The event is kicked off with the Palo Jabón, where there is a clamour to climb up a greased pole with a ham on top. Yes, a ham. If you have the time, you can watch the madness unfold here:
Once the ham is knocked off, the tomato fight begins, and all hell breaks loose.
Looks a bit like this…
2) The Great Fruitcake Toss (Manitou Springs, Colorado, United States)
Everyone loves giving fruitcake for Christmas, but hates receiving them as gifts because, let’s face it, how many slices of fruitcake can you and will you actually eat? So, why not save them for the Great Fruitcake Toss, held annually in January! There are a few divisions to compete in, such as Hand Toss, Kid’s Toss, Launch, Pneumatic Gun or Canon, Team Catch or Accuracy.
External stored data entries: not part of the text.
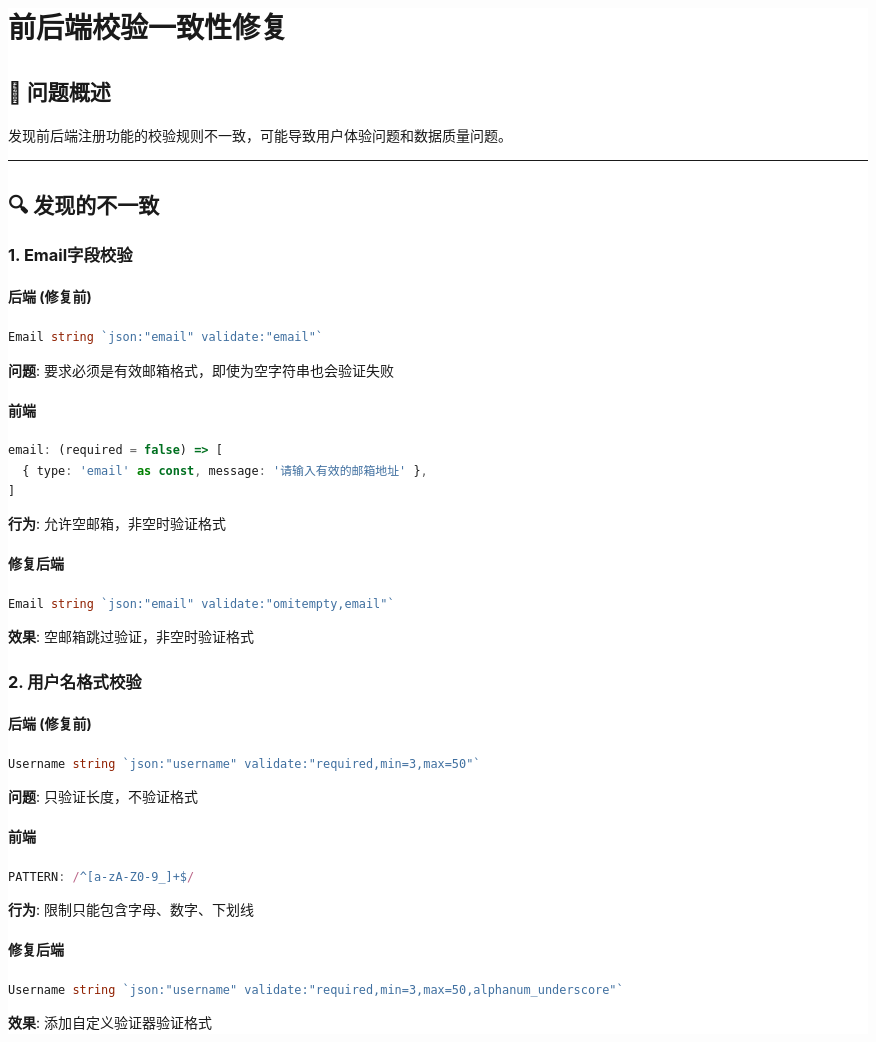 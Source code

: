 # 前后端校验一致性修复

## 🎯 问题概述

发现前后端注册功能的校验规则不一致，可能导致用户体验问题和数据质量问题。

---

## 🔍 发现的不一致

### **1. Email字段校验**

#### **后端 (修复前)**
```go
Email string `json:"email" validate:"email"`
```
**问题**: 要求必须是有效邮箱格式，即使为空字符串也会验证失败

#### **前端**
```typescript
email: (required = false) => [
  { type: 'email' as const, message: '请输入有效的邮箱地址' },
]
```
**行为**: 允许空邮箱，非空时验证格式

#### **修复后端**
```go
Email string `json:"email" validate:"omitempty,email"`
```
**效果**: 空邮箱跳过验证，非空时验证格式

### **2. 用户名格式校验**

#### **后端 (修复前)**
```go
Username string `json:"username" validate:"required,min=3,max=50"`
```
**问题**: 只验证长度，不验证格式

#### **前端**
```typescript
PATTERN: /^[a-zA-Z0-9_]+$/
```
**行为**: 限制只能包含字母、数字、下划线

#### **修复后端**
```go
Username string `json:"username" validate:"required,min=3,max=50,alphanum_underscore"`
```
**效果**: 添加自定义验证器验证格式

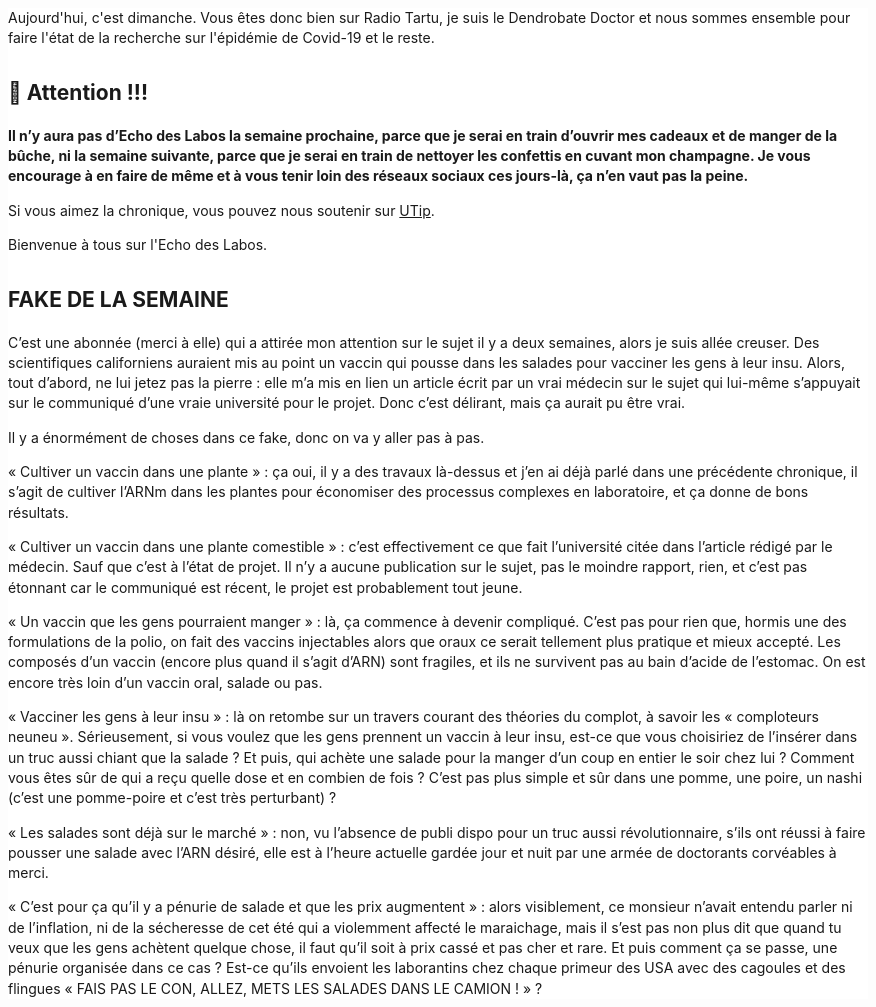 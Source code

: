Aujourd'hui, c'est dimanche. Vous êtes donc bien sur Radio Tartu, je suis le Dendrobate Doctor et nous sommes ensemble pour faire l'état de la recherche sur l'épidémie de Covid-19 et le reste.

## 📢 Attention !!!
**Il n’y aura pas d’Echo des Labos la semaine prochaine, parce que je serai en train
d’ouvrir mes cadeaux et de manger de la bûche, ni la semaine suivante, parce que je serai en
train de nettoyer les confettis en cuvant mon champagne. Je vous encourage à en faire de
même et à vous tenir loin des réseaux sociaux ces jours-là, ça n’en vaut pas la peine.**

Si vous aimez la chronique, vous pouvez nous soutenir sur [UTip](https://utip.io/thedendrobatedoctor).

Bienvenue à tous sur l'Echo des Labos.

## FAKE DE LA SEMAINE

C’est une abonnée (merci à elle) qui a attirée mon attention sur le sujet il y a deux semaines, alors je suis allée creuser. Des scientifiques californiens auraient mis au point un vaccin qui pousse dans les salades pour vacciner les gens à leur insu. Alors, tout d’abord, ne lui jetez pas la pierre : elle m’a mis en lien un article écrit par un vrai médecin sur le sujet qui lui-même s’appuyait sur le communiqué d’une vraie université pour le projet. Donc c’est délirant, mais ça aurait pu être vrai.


Il y a énormément de choses dans ce fake, donc on va y aller pas à pas.

« Cultiver un vaccin dans une plante » : ça oui, il y a des travaux là-dessus et j’en ai déjà parlé dans une précédente chronique, il s’agit de cultiver l’ARNm dans les plantes pour économiser des processus complexes en laboratoire, et ça donne de bons résultats.

« Cultiver un vaccin dans une plante comestible » : c’est effectivement ce que fait l’université citée dans l’article rédigé par le médecin. Sauf que c’est à l’état de projet. Il n’y a aucune publication sur le sujet, pas le moindre rapport, rien, et c’est pas étonnant car le communiqué est récent, le projet est probablement tout jeune.

« Un vaccin que les gens pourraient manger » : là, ça commence à devenir compliqué. C’est pas pour rien que, hormis une des formulations de la polio, on fait des vaccins injectables alors que oraux ce serait tellement plus pratique et mieux accepté. Les composés d’un vaccin (encore plus quand il s’agit d’ARN) sont fragiles, et ils ne survivent pas au bain d’acide de l’estomac. On est encore très loin d’un vaccin oral, salade ou pas.

« Vacciner les gens à leur insu » : là on retombe sur un travers courant des théories du complot, à savoir les « comploteurs neuneu ». Sérieusement, si vous voulez que les gens prennent un vaccin à leur insu, est-ce que vous choisiriez de l’insérer dans un truc aussi chiant que la salade ? Et puis, qui achète une salade pour la manger d’un coup en entier le soir chez lui ? Comment vous êtes sûr de qui a reçu quelle dose et en combien de fois ? C’est pas plus simple et sûr dans une pomme, une poire, un nashi (c’est une pomme-poire et c’est très perturbant) ?

« Les salades sont déjà sur le marché » : non, vu l’absence de publi dispo pour un truc aussi révolutionnaire, s’ils ont réussi à faire pousser une salade avec l’ARN désiré, elle est à l’heure actuelle gardée jour et nuit par une armée de doctorants corvéables à merci.

« C’est pour ça qu’il y a pénurie de salade et que les prix augmentent » : alors visiblement, ce monsieur n’avait entendu parler ni de l’inflation, ni de la sécheresse de cet été qui a violemment affecté le maraichage, mais il s’est pas non plus dit que quand tu veux que les gens achètent quelque chose, il faut qu’il soit à prix cassé et pas cher et rare. Et puis comment ça se passe, une pénurie organisée dans ce cas ? Est-ce qu’ils envoient les laborantins chez chaque primeur des USA avec des cagoules et des flingues « FAIS PAS LE CON, ALLEZ, METS LES SALADES DANS LE CAMION ! » ?
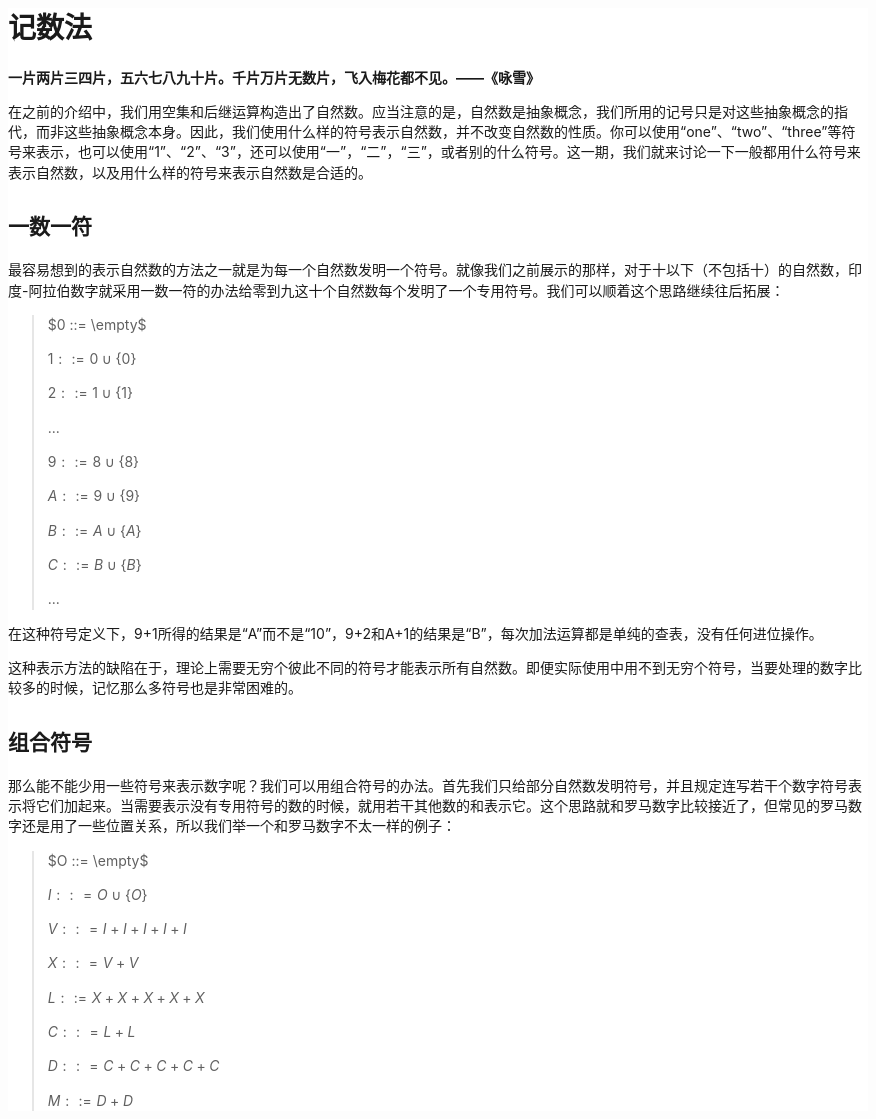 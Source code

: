 # 记数法

**一片两片三四片，五六七八九十片。千片万片无数片，飞入梅花都不见。——《咏雪》**

在之前的介绍中，我们用空集和后继运算构造出了自然数。应当注意的是，自然数是抽象概念，我们所用的记号只是对这些抽象概念的指代，而非这些抽象概念本身。因此，我们使用什么样的符号表示自然数，并不改变自然数的性质。你可以使用“one”、“two”、“three”等符号来表示，也可以使用“1”、“2”、“3”，还可以使用“一”，“二”，“三”，或者别的什么符号。这一期，我们就来讨论一下一般都用什么符号来表示自然数，以及用什么样的符号来表示自然数是合适的。

## 一数一符

最容易想到的表示自然数的方法之一就是为每一个自然数发明一个符号。就像我们之前展示的那样，对于十以下（不包括十）的自然数，印度-阿拉伯数字就采用一数一符的办法给零到九这十个自然数每个发明了一个专用符号。我们可以顺着这个思路继续往后拓展：

> $0 ::= \empty$
>
> $1 ::= 0 \cup \{0\}$
>
> $2 ::= 1 \cup \{1\}$
>
> $...$
>
> $9 ::= 8 \cup \{8\}$
>
> $A ::= 9 \cup \{9\}$
>
> $B ::= A \cup \{A\}$
>
> $C ::= B \cup \{B\}$
>
> $...$

在这种符号定义下，9+1所得的结果是“A”而不是“10”，9+2和A+1的结果是“B”，每次加法运算都是单纯的查表，没有任何进位操作。

这种表示方法的缺陷在于，理论上需要无穷个彼此不同的符号才能表示所有自然数。即便实际使用中用不到无穷个符号，当要处理的数字比较多的时候，记忆那么多符号也是非常困难的。

## 组合符号

那么能不能少用一些符号来表示数字呢？我们可以用组合符号的办法。首先我们只给部分自然数发明符号，并且规定连写若干个数字符号表示将它们加起来。当需要表示没有专用符号的数的时候，就用若干其他数的和表示它。这个思路就和罗马数字比较接近了，但常见的罗马数字还是用了一些位置关系，所以我们举一个和罗马数字不太一样的例子：

>$O ::= \empty$
>
>$I :: = O \cup \{O\}$
>
>$V :: = I + I + I + I+I$
>
>$X :: = V + V$
>
>$L ::= X+X+X+X+X$
>
>$C :: = L+L$
>
>$D :: = C+C+C+C+C$
>
>$M ::= D+D$
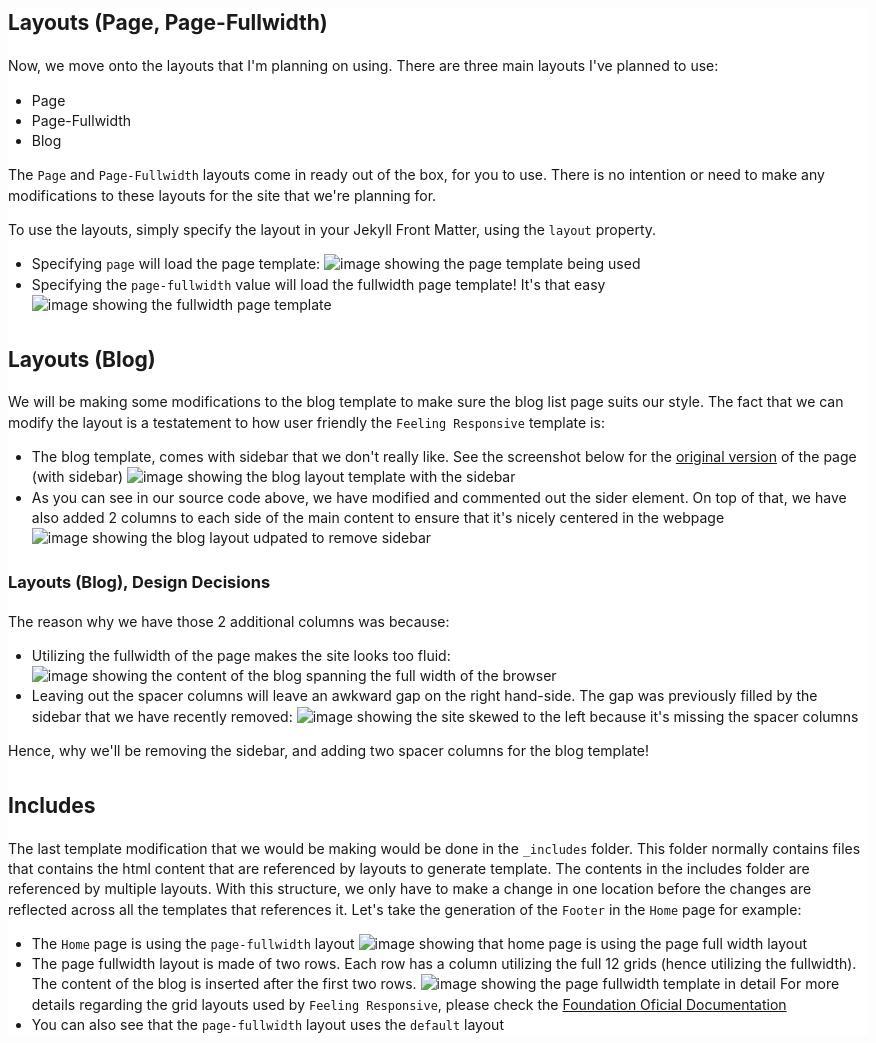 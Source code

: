 

## Layouts (Page, Page-Fullwidth)

Now, we move onto the layouts that I'm planning on using. There are three main layouts I've planned to use:
- Page
- Page-Fullwidth
- Blog

The `Page` and `Page-Fullwidth` layouts come in ready out of the box, for you to use. There is no intention or need to make any modifications to these layouts for the site that we're planning for.

To use the layouts, simply specify the layout in your Jekyll Front Matter, using the `layout` property.
- Specifying `page` will load the page template:
![image showing the page template being used](../../parent-page-tech-adventures/child-page-1-jekyll-blog/grandchild-page-4-feeling-responsive-template/image-showing-page-template.png)
- Specifying the `page-fullwidth` value will load the fullwidth page template! It's that easy
![image showing the fullwidth page template](../../parent-page-tech-adventures/child-page-1-jekyll-blog/grandchild-page-4-feeling-responsive-template/image-showing-fullwidth-page-template.png)

## Layouts (Blog)

We will be making some modifications to the blog template to make sure the blog list page suits our style. The fact that we can modify the layout is a testatement to how user friendly the `Feeling Responsive` template is:
- The blog template, comes with sidebar that we don't really like. See the screenshot below for the [original version](https://phlow.github.io/feeling-responsive/blog/) of the page (with sidebar)
![image showing the blog layout template with the sidebar](../../parent-page-tech-adventures/child-page-1-jekyll-blog/grandchild-page-4-feeling-responsive-template/image-showing-original-blog-layout-w-sidebar.png)
- As you can see in our source code above, we have modified and commented out the sider element. On top of that, we have also added 2 columns to each side of the main content to ensure that it's nicely centered in the webpage 
![image showing the blog layout udpated to remove sidebar](../../parent-page-tech-adventures/child-page-1-jekyll-blog/grandchild-page-4-feeling-responsive-template/image-showing-the-blog-layout-updated.png)


### Layouts (Blog), Design Decisions
The reason why we have those 2 additional columns was because:
- Utilizing the fullwidth of the page makes the site looks too fluid:
![image showing the content of the blog spanning the full width of the browser](../../parent-page-tech-adventures/child-page-1-jekyll-blog/grandchild-page-4-feeling-responsive-template/image-utilizing-full-width-of-the-page.png)
- Leaving out the spacer columns will leave an awkward gap on the right hand-side. The gap was previously filled by the sidebar that we have recently removed:
![image showing the site skewed to the left because it's missing the spacer columns](../../parent-page-tech-adventures/child-page-1-jekyll-blog/grandchild-page-4-feeling-responsive-template/image-of-site-skewed-to-the-left.png)

Hence, why we'll be removing the sidebar, and adding two spacer columns for the blog template!


## Includes 

The last template modification that we would be making would be done in the `_includes` folder. This folder normally contains files that contains the html content that are referenced by layouts to generate template. The contents in the includes folder are referenced by multiple layouts. With this structure, we only have to make a change in one location before the changes are reflected across all the templates that references it. Let's take the generation of the `Footer` in the  `Home` page for example:
- The `Home` page is using the `page-fullwidth` layout
![image showing that home page is using the page full width layout](../../parent-page-tech-adventures/child-page-1-jekyll-blog/grandchild-page-4-feeling-responsive-template/image-showing-that-the-home-page-using-page-fullwidth.png)
- The page fullwidth layout is made of two rows. Each row has a column utilizing the full 12 grids (hence utilizing the fullwidth). The content of the blog is inserted after the first two rows.
![image showing the page fullwidth template in detail](../../parent-page-tech-adventures/child-page-1-jekyll-blog/grandchild-page-4-feeling-responsive-template/image-showing-the-page-full-width-template-in-detail.png)
For more details regarding the grid layouts used by `Feeling Responsive`, please check the [Foundation Oficial Documentation](https://get.foundation/sites/docs-v5/components/grid.html)
- You can also see that the `page-fullwidth` layout uses the `default` layout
I kid you not.
This two minute video sums it all:
It makes you wonder what the people who started this were thinking.
It gets better.
3) Cooper’s Hill Cheese-Rolling Festival (Gloucestershire, England)
The British definitely match the madness of the fruitcake toss with their annual Cheese-Rolling Festival down Cooper’s Hill. 8 lbs of double Gloucester cheeses are used in the event where they are released from the top of the hill, and competitors simply hurl themselves down the slope after it. The first to the bottom wins.
The following video is worth every minute you spend away from your work:
It has attracted so much attention that teams even travel from abroad to compete, such as the team from Gouda, Holland, who even brought their own cheese as a contribution. Gouda cheese, of course.